Passei a semana em Sydney tentando entender esse paradoxo. Por que hierarquias baseadas em “eu sei, você não sabe” estão morrendo (afinal a IA democratizou o conhecimento; nos dias de hoje ninguém mais controla informação), mas nossa capacidade de trabalhar juntos está em colapso? A resposta a que cheguei não é muito agradável: estamos buscando uma otimização para a eficiência individual em uma época em que o foco deveria estar em uma colaboração “radical”. Estamos treinando profissionais para usar IA e ganhar produtividade, mas não estamos preparando ninguém para navegar a complexidade que é construir algo significativo com outros — como nós, humanos, imperfeitos.

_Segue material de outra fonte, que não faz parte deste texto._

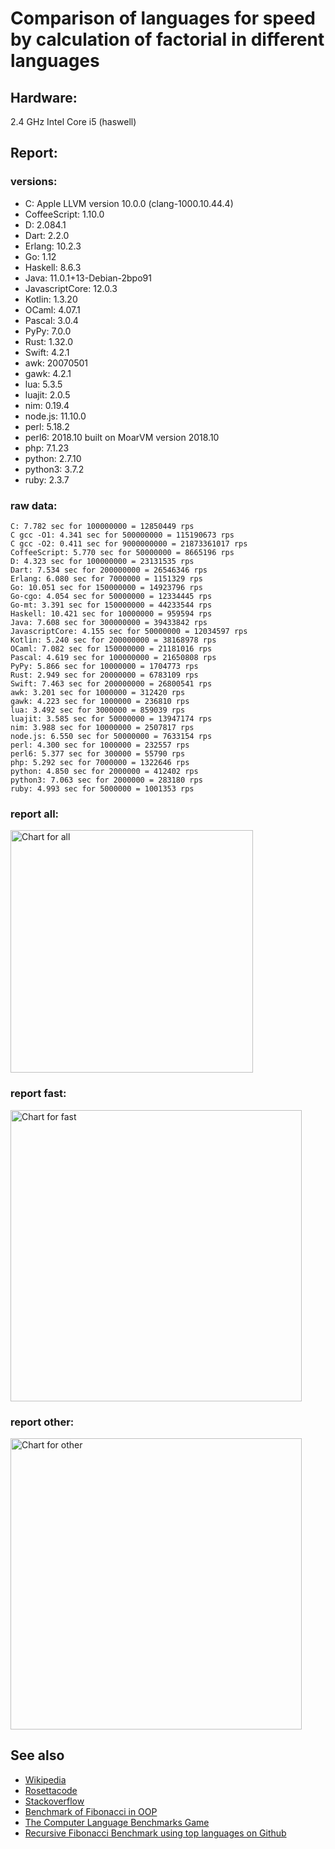 Comparison of languages for speed by calculation of factorial in different languages
====================================================================================

Hardware:
---------
2.4 GHz Intel Core i5 (haswell)

Report:
-------
### versions:

  * C: Apple LLVM version 10.0.0 (clang-1000.10.44.4)
  * CoffeeScript: 1.10.0
  * D: 2.084.1
  * Dart: 2.2.0
  * Erlang: 10.2.3
  * Go: 1.12
  * Haskell: 8.6.3
  * Java: 11.0.1+13-Debian-2bpo91
  * JavascriptCore: 12.0.3
  * Kotlin: 1.3.20
  * OCaml: 4.07.1
  * Pascal: 3.0.4
  * PyPy: 7.0.0
  * Rust: 1.32.0
  * Swift: 4.2.1
  * awk: 20070501
  * gawk: 4.2.1
  * lua: 5.3.5
  * luajit: 2.0.5
  * nim: 0.19.4
  * node.js: 11.10.0
  * perl: 5.18.2
  * perl6: 2018.10 built on MoarVM version 2018.10
  * php: 7.1.23
  * python: 2.7.10
  * python3: 3.7.2
  * ruby: 2.3.7


### raw data:

    C: 7.782 sec for 100000000 = 12850449 rps
    C gcc -O1: 4.341 sec for 500000000 = 115190673 rps
    C gcc -O2: 0.411 sec for 9000000000 = 21873361017 rps
    CoffeeScript: 5.770 sec for 50000000 = 8665196 rps
    D: 4.323 sec for 100000000 = 23131535 rps
    Dart: 7.534 sec for 200000000 = 26546346 rps
    Erlang: 6.080 sec for 7000000 = 1151329 rps
    Go: 10.051 sec for 150000000 = 14923796 rps
    Go-cgo: 4.054 sec for 50000000 = 12334445 rps
    Go-mt: 3.391 sec for 150000000 = 44233544 rps
    Haskell: 10.421 sec for 10000000 = 959594 rps
    Java: 7.608 sec for 300000000 = 39433842 rps
    JavascriptCore: 4.155 sec for 50000000 = 12034597 rps
    Kotlin: 5.240 sec for 200000000 = 38168978 rps
    OCaml: 7.082 sec for 150000000 = 21181016 rps
    Pascal: 4.619 sec for 100000000 = 21650808 rps
    PyPy: 5.866 sec for 10000000 = 1704773 rps
    Rust: 2.949 sec for 20000000 = 6783109 rps
    Swift: 7.463 sec for 200000000 = 26800541 rps
    awk: 3.201 sec for 1000000 = 312420 rps
    gawk: 4.223 sec for 1000000 = 236810 rps
    lua: 3.492 sec for 3000000 = 859039 rps
    luajit: 3.585 sec for 50000000 = 13947174 rps
    nim: 3.988 sec for 10000000 = 2507817 rps
    node.js: 6.550 sec for 50000000 = 7633154 rps
    perl: 4.300 sec for 1000000 = 232557 rps
    perl6: 5.377 sec for 300000 = 55790 rps
    php: 5.292 sec for 7000000 = 1322646 rps
    python: 4.850 sec for 2000000 = 412402 rps
    python3: 7.063 sec for 2000000 = 283180 rps
    ruby: 4.993 sec for 5000000 = 1001353 rps


### report all:

<img alt="Chart for all" width="388" src="https://chart.googleapis.com/chart?cht=bhs&chs=582x515&chd=t%3A115190673%2C44233544%2C39433841%2C38168977%2C26800541%2C26546345%2C23131535%2C21650807%2C21181015%2C14923796%2C13947173%2C12850449%2C12334444%2C12034596%2C8665196%2C7633154%2C6783108%2C2507816%2C1704773%2C1322646%2C1151328%2C1001353%2C959593%2C859038%2C412402%2C312420%2C283179%2C236810%2C232556&chco=4d89f9&chbh=12&chds=0,115190673.278427&chxt=x,y,r&chxl=1%3A%7Cperl%7Cgawk%7Cpython3%7Cawk%7Cpython%7Clua%7CHaskell%7Cruby%7CErlang%7Cphp%7CPyPy%7Cnim%7CRust%7Cnode.js%7CCoffeeScript%7CJavascriptCore%7CGo-cgo%7CC%7Cluajit%7CGo%7COCaml%7CPascal%7CD%7CDart%7CSwift%7CKotlin%7CJava%7CGo-mt%7CC%20gcc%20-O1%7C2%3A%7C232556%20rps%7C236810%20rps%7C283179%20rps%7C312420%20rps%7C412402%20rps%7C859038%20rps%7C959593%20rps%7C1001353%20rps%7C1151328%20rps%7C1322646%20rps%7C1704773%20rps%7C2507816%20rps%7C6783108%20rps%7C7633154%20rps%7C8665196%20rps%7C12034596%20rps%7C12334444%20rps%7C12850449%20rps%7C13947173%20rps%7C14923796%20rps%7C21181015%20rps%7C21650807%20rps%7C23131535%20rps%7C26546345%20rps%7C26800541%20rps%7C38168977%20rps%7C39433841%20rps%7C44233544%20rps%7C115190673%20rps%7C0%3A%7C0%20%25%7C10%20%25%7C20%20%25%7C30%20%25%7C40%20%25%7C50%20%25%7C60%20%25%7C70%20%25%7C80%20%25%7C90%20%25%7C100%20%25">

### report fast:

<img alt="Chart for fast" width="466" src="https://chart.googleapis.com/chart?cht=bhs&chs=700x328&chd=t%3A115190673%2C44233544%2C39433841%2C38168977%2C26800541%2C26546345%2C23131535%2C21650807%2C21181015%2C14923796%2C13947173%2C12850449%2C12334444%2C12034596%2C8665196%2C7633154%2C6783108%2C2507816&chco=4d89f9&chbh=12&chds=0,115190673.278427&chxt=x,y,r&chxl=1%3A%7Cnim%7CRust%7Cnode.js%7CCoffeeScript%7CJavascriptCore%7CGo-cgo%7CC%7Cluajit%7CGo%7COCaml%7CPascal%7CD%7CDart%7CSwift%7CKotlin%7CJava%7CGo-mt%7CC%20gcc%20-O1%7C2%3A%7C2507816%20rps%7C6783108%20rps%7C7633154%20rps%7C8665196%20rps%7C12034596%20rps%7C12334444%20rps%7C12850449%20rps%7C13947173%20rps%7C14923796%20rps%7C21181015%20rps%7C21650807%20rps%7C23131535%20rps%7C26546345%20rps%7C26800541%20rps%7C38168977%20rps%7C39433841%20rps%7C44233544%20rps%7C115190673%20rps%7C0%3A%7C0%20%25%7C10%20%25%7C20%20%25%7C30%20%25%7C40%20%25%7C50%20%25%7C60%20%25%7C70%20%25%7C80%20%25%7C90%20%25%7C100%20%25">

### report other:

<img alt="Chart for other" width="466" src="https://chart.googleapis.com/chart?cht=bhs&chs=700x209&chd=t%3A1704773%2C1322646%2C1151328%2C1001353%2C959593%2C859038%2C412402%2C312420%2C283179%2C236810%2C232556&chco=4d89f9&chbh=12&chds=0,1704773.20643411&chxt=x,y,r&chxl=1%3A%7Cperl%7Cgawk%7Cpython3%7Cawk%7Cpython%7Clua%7CHaskell%7Cruby%7CErlang%7Cphp%7CPyPy%7C2%3A%7C232556%20rps%7C236810%20rps%7C283179%20rps%7C312420%20rps%7C412402%20rps%7C859038%20rps%7C959593%20rps%7C1001353%20rps%7C1151328%20rps%7C1322646%20rps%7C1704773%20rps%7C0%3A%7C0%20%25%7C10%20%25%7C20%20%25%7C30%20%25%7C40%20%25%7C50%20%25%7C60%20%25%7C70%20%25%7C80%20%25%7C90%20%25%7C100%20%25">



See also
--------

  * [Wikipedia](http://en.wikipedia.org/wiki/Factorial)
  * [Rosettacode](http://rosettacode.org/wiki/Factorial)
  * [Stackoverflow](http://stackoverflow.com/questions/23930/factorial-algorithms-in-different-languages)
  * [Benchmark of Fibonacci in OOP](https://github.com/Balancer/benchmarks-fib-obj)
  * [The Computer Language Benchmarks Game](http://benchmarksgame.alioth.debian.org)
  * [Recursive Fibonacci Benchmark using top languages on Github](https://github.com/drujensen/fib)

O que mais me incomodou foi descobrir que a IA está criando uma geração inteira do que chamaram de vipers – profissionais que entregam trabalhos polidos, mas não sabem responder a perguntas técnicas básicas. E aqui está o problema sistêmico que ninguém quer admitir: se eliminarmos todos os cargos júniores (70% dos CEOs australianos acreditam que isso vai acontecer), de onde virão os profissionais seniores?
Não é sobre preservar empregos por nostalgia, é sobre entender que experiência não se baixa como uma atualização do sistema operacional do seu celular.
Mas a provocação mais incômoda veio de outro ângulo: em um mundo onde 275 interrupções diárias destroem qualquer possibilidade de atenção profunda, onde comerciais baratearam a um quinto do custo anterior e agora demandam um quarto do tempo anterior para serem produzidos, onde algoritmos substituirão entre 200 mil e 250 mil pessoas só em media planning – qual é o trabalho que resta para humanos?
A resposta é o “trabalho que exigir sermos profundamente e vulneravelmente humanos”. Construir confiança, colaboração e criar significado coletivo.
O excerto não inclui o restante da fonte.